In the autumn of 2017 a different kind of marquees lit up Broadway. It wasn’t a musical, a play, or even a concert–it was an experience.
To those lucky enough to witness “Springsteen on Broadway,” in person at the Walter Kerr Theatre, words cannot convey how much I envy you. To those who weren’t, I have some good news — it’s on Netflix.
I’ll admit I’m a little late to the game. “Springsteen on Broadway” joined the Netflix catalog on December 16th. In my defense…Christmas, New Year’s, Golden Globes, MLK Day, and Groundhog Day? Anyways, the point is I finally watched it…and just in time for the Grammys.
At the show’s opening, Mr. Springsteen boldly states “I made it all up,” when referring to his working-man lyrics. He has after all never, in his own words — held an honest job in his entire life. What follows is a series of memories and tales that seem to both confirm and contradict that statement.
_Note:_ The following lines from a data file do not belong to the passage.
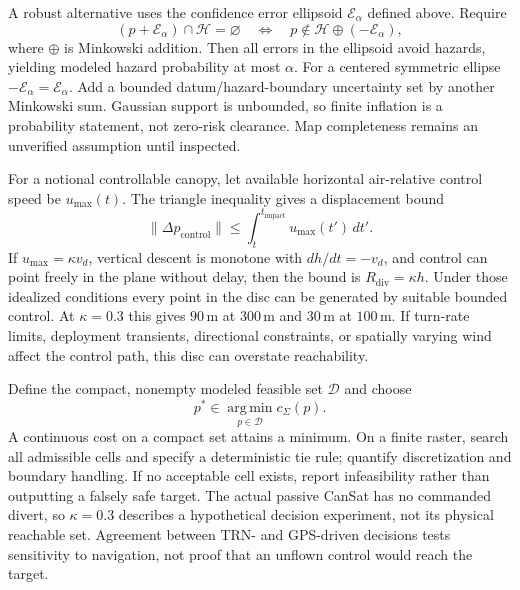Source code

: \documentclass[11pt,a4paper]{article}
\numberwithin{equation}{section}
\begin{document}
A robust alternative uses the confidence error ellipsoid
$\mathcal E_\alpha$ defined above. Require
\begin{equation}
 (p+\mathcal E_\alpha)\cap\mathcal H=\varnothing
 \quad\Longleftrightarrow\quad
 p\notin\mathcal H\oplus(-\mathcal E_\alpha),
\end{equation}
where $\oplus$ is Minkowski addition. Then all errors in the ellipsoid
avoid hazards, yielding modeled hazard probability at most $\alpha$.
For a centered symmetric ellipse $-\mathcal E_\alpha=\mathcal E_\alpha$.
Add a bounded datum/hazard-boundary uncertainty set by another Minkowski
sum. Gaussian support is unbounded, so finite inflation is a probability
statement, not zero-risk clearance. Map completeness remains an
unverified assumption until inspected.

For a notional controllable canopy, let available horizontal
air-relative control speed be $u_{\max}(t)$. The triangle inequality
gives a displacement bound
\begin{equation}
 \|\Delta p_{\mathrm{control}}\|
 \leq\int_t^{t_{\mathrm{impact}}}u_{\max}(t')\,dt'.
\end{equation}
If $u_{\max}=\kappa v_d$, vertical descent is monotone with
$dh/dt=-v_d$, and control can point freely in the plane without delay,
then the bound is $R_{\mathrm{div}}=\kappa h$. Under those idealized
conditions every point in the disc can be generated by suitable bounded
control. At $\kappa=0.3$ this gives $90\,\mathrm m$ at $300\,\mathrm m$
and $30\,\mathrm m$ at $100\,\mathrm m$. If turn-rate limits,
deployment transients, directional constraints, or spatially varying
wind affect the control path, this disc can overstate reachability.

Define the compact, nonempty modeled feasible set $\mathcal D$ and choose
\begin{equation}
 p^*\in\operatorname*{arg\,min}_{p\in\mathcal D}c_\Sigma(p).
\end{equation}
A continuous cost on a compact set attains a minimum. On a finite
raster, search all admissible cells and specify a deterministic tie
rule; quantify discretization and boundary handling. If no acceptable
cell exists, report infeasibility rather than outputting a falsely
safe target. The actual passive CanSat has no commanded divert, so
$\kappa=0.3$ describes a hypothetical decision experiment, not its
physical reachable set. Agreement between TRN- and GPS-driven decisions
tests sensitivity to navigation, not proof that an unflown control
would reach the target.
\end{document}
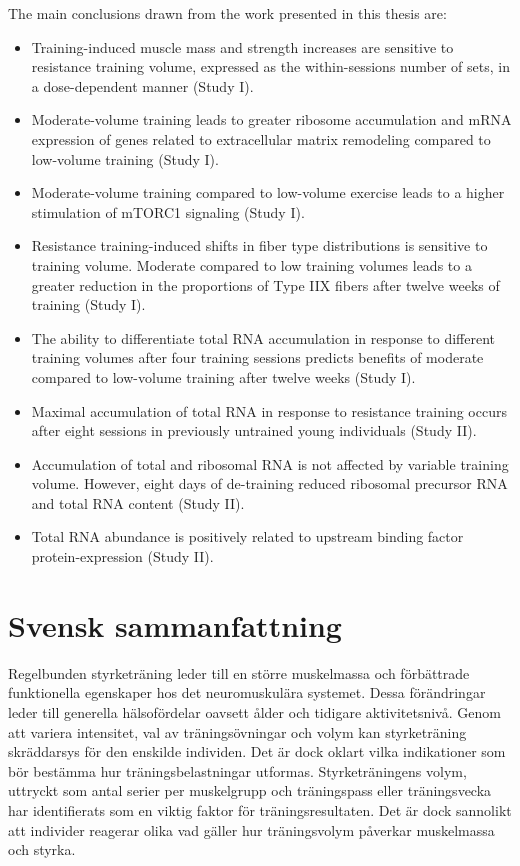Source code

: \documentclass[twoside,10pt]{gihclass} %
\begin{document}
The main conclusions drawn from the work presented in this thesis are:
\begin{itemize}
  \item Training-induced muscle mass and strength increases are sensitive to resistance training volume, expressed as the within-sessions number of sets, in a dose-dependent manner (Study I).
  \item Moderate-volume training leads to greater ribosome accumulation and mRNA expression of genes related to extracellular matrix remodeling compared to low-volume training (Study I).
  \item Moderate-volume training compared to low-volume exercise leads to a higher stimulation of mTORC1 signaling (Study I).
  \item Resistance training-induced shifts in fiber type distributions is sensitive to training volume. Moderate compared to low training volumes leads to a greater reduction in the proportions of Type IIX fibers after twelve weeks of training (Study I).
  \item The ability to differentiate total RNA accumulation in response to different training volumes after four training sessions predicts benefits of moderate compared to low-volume training after twelve weeks (Study I).
  \item Maximal accumulation of total RNA in response to resistance training occurs after eight sessions in previously untrained young individuals (Study II).
  \item Accumulation of total and ribosomal RNA is not affected by variable training volume. However, eight days of de-training reduced ribosomal precursor RNA and total RNA content (Study II).
  \item Total RNA abundance is positively related to upstream binding factor protein-expression (Study II).
\end{itemize}
\hypertarget{svensk-sammanfattning}{%
\chapter{Svensk sammanfattning}\label{svensk-sammanfattning}}

Regelbunden styrketräning leder till en större muskelmassa och förbättrade funktionella egenskaper hos det neuromuskulära systemet. Dessa förändringar leder till generella hälsofördelar oavsett ålder och tidigare aktivitetsnivå. Genom att variera intensitet, val av träningsövningar och volym kan styrketräning skräddarsys för den enskilde individen. Det är dock oklart vilka indikationer som bör bestämma hur träningsbelastningar utformas. Styrketräningens volym, uttryckt som antal serier per muskelgrupp och träningspass eller träningsvecka har identifierats som en viktig faktor för träningsresultaten. Det är dock sannolikt att individer reagerar olika vad gäller hur träningsvolym påverkar muskelmassa och styrka.
\end{document}
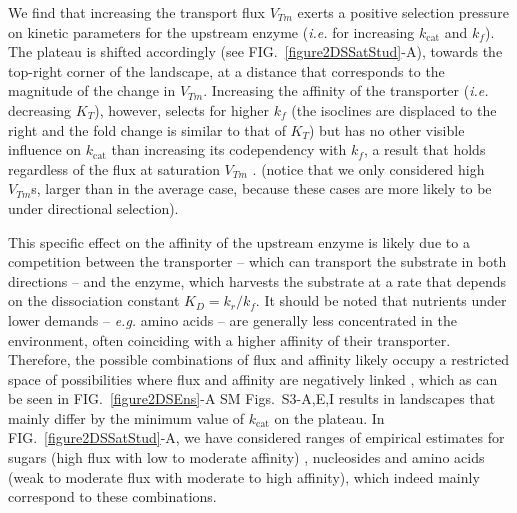 \documentclass[11pt,onecolumn]{article}
\providecommand{\DIFadd}[1]{{\protect\color{blue} \sf #1}} %
\providecommand{\DIFdel}[1]{{\protect\color{red} \scriptsize #1}} %
\providecommand{\DIFaddbegin}{} %
\providecommand{\DIFaddend}{} %
\providecommand{\DIFdelbegin}{} %
\providecommand{\DIFdelend}{} %
\begin{document}
\DIFdel{We }\DIFdelend find that increasing the transport flux $V_{Tm}$ exerts a positive selection pressure on kinetic parameters for the upstream enzyme (\textit{i.e.} for increasing $k_\text{cat}$ and $k_f$). The plateau is shifted accordingly \DIFaddbegin \DIFadd{(see FIG.~\ref{figure2DSSatStud}-A)}\DIFaddend , towards the top-right corner of the landscape, at a distance that corresponds to the magnitude of the change in $V_{Tm}$. Increasing the affinity of the transporter (\textit{i.e.} decreasing $K_T$), however, selects for higher $k_{f}$ (the isoclines are displaced to the right and the fold change is similar to that of $K_T$) but has no \DIFaddbegin \DIFadd{other }\DIFaddend visible influence on $k_\text{cat}$ \DIFaddbegin \DIFadd{than increasing its codependency with $k_f$}\DIFaddend , a result that holds regardless of the flux at saturation $V_{Tm}$ \DIFdelbegin \DIFdel{. 
}\DIFdelend \DIFaddbegin \DIFadd{(notice that we only considered high $V_{Tm}$s, larger than in the average case, because these cases are more likely to be under directional selection). 
}

\DIFaddend This specific effect on the affinity of the upstream enzyme is likely due to a competition between the transporter -- which can transport the substrate in both directions -- and the enzyme, which harvests the substrate at a rate that depends on the dissociation constant $K_D=k_r/k_f$. It should be noted that nutrients under lower demands -- \textit{e.g.} amino acids -- are generally less concentrated in the environment, often coinciding with a higher affinity of their transporter. Therefore, the possible combinations of flux and affinity likely occupy a restricted space of possibilities where flux and affinity are negatively linked \DIFaddbegin \DIFadd{\citep{Gudelj10,Bosdriesz18}}\DIFaddend , which as can be seen in \DIFdelbegin \DIFdel{FIG.~\ref{figure2DSEns}-A}\DIFdelend \DIFaddbegin \DIFadd{SM Figs.~S3-A}\DIFaddend ,E,I results in landscapes that mainly differ by the minimum value of $k_\text{cat}$ on the plateau. \DIFaddbegin \DIFadd{In FIG.~\ref{figure2DSSatStud}-A, we have considered ranges of empirical estimates for sugars (high flux with low to moderate affinity) \citep{Stein86d,Maier02}, nucleosides \citep{Griffith96} and amino acids \citep{Stein86d,Zampieri2019} (weak to moderate flux with moderate to high affinity), which indeed mainly correspond to these combinations.   
}\DIFaddend 
\end{document}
It is a journey, from his hometown in New Jersey to his road trips across America (without a license) he weaves his tale while seamlessly incorporating his music along the way. He speaks of love, loss, faith, his childhood, young adulthood, parenthood and the people he met along the way. The music doesn’t stop the stories but propels them forward, fueling them with an extra boost of nostalgia and emotion.
The music itself is stripped down. Mr. Springsteen, for the most part (sorry, no spoilers here), is a one-man band. He accompanies himself on the piano, a series of guitars, and the harmonica. Even through the small screen, you can feel the intimacy of the performance. It’s raw and real.
This honesty pervades the entire show. There’s no pretense, no false modesty. There’s just Mr. Springsteen, his instrument, his story, and the music. It’s moving, powerful, and even funny (at times). Basically, it’s everything you’d expect from the rock legend and one of the greatest storytellers of our time.